Saved data entries:
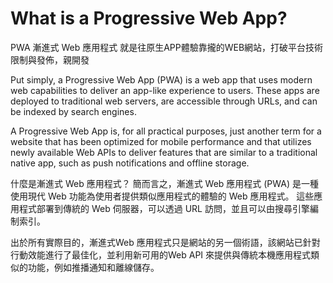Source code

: # What is a Progressive Web App?

PWA 漸進式 Web 應用程式
就是往原生APP體驗靠攏的WEB網站，打破平台技術限制與發佈，親開發

Put simply, a Progressive Web App (PWA) is a web app that uses modern web capabilities to deliver an app-like experience to users. These apps are deployed to traditional web servers, are accessible through URLs, and can be indexed by search engines.

A Progressive Web App is, for all practical purposes, just another term for a website that has been optimized for mobile performance and that utilizes newly available Web APIs to deliver features that are similar to a traditional native app, such as push notifications and offline storage.

什麼是漸進式 Web 應用程式？
簡而言之，漸進式 Web 應用程式 (PWA) 是一種使用現代 Web 功能為使用者提供類似應用程式的體驗的 Web 應用程式。 這些應用程式部署到傳統的 Web 伺服器，可以透過 URL 訪問，並且可以由搜尋引擎編制索引。

出於所有實際目的，漸進式Web 應用程式只是網站的另一個術語，該網站已針對行動效能進行了最佳化，並利用新可用的Web API 來提供與傳統本機應用程式類似的功能，例如推播通知和離線儲存。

# ASSIGNMENT:
Pictures aside, repeat each entry in full and without change.

# ANSWER TO THE EXERCISE:
Source code

: # What is a Progressive Web App?

PWA 漸進式 Web 應用程式
就是往原生APP體驗靠攏的WEB網站，打破平台技術限制與發佈，親開發

Put simply, a Progressive Web App (PWA) is a web app that uses modern web capabilities to deliver an app-like experience to users. These apps are deployed to traditional web servers, are accessible through URLs, and can be indexed by search engines.

A Progressive Web App is, for all practical purposes, just another term for a website that has been optimized for mobile performance and that utilizes newly available Web APIs to deliver features that are similar to a traditional native app, such as push notifications and offline storage.

什麼是漸進式 Web 應用程式？
簡而言之，漸進式 Web 應用程式 (PWA) 是一種使用現代 Web 功能為使用者提供類似應用程式的體驗的 Web 應用程式。 這些應用程式部署到傳統的 Web 伺服器，可以透過 URL 訪問，並且可以由搜尋引擎編制索引。

出於所有實際目的，漸進式Web 應用程式只是網站的另一個術語，該網站已針對行動效能進行了最佳化，並利用新可用的Web API 來提供與傳統本機應用程式類似的功能，例如推播通知和離線儲存。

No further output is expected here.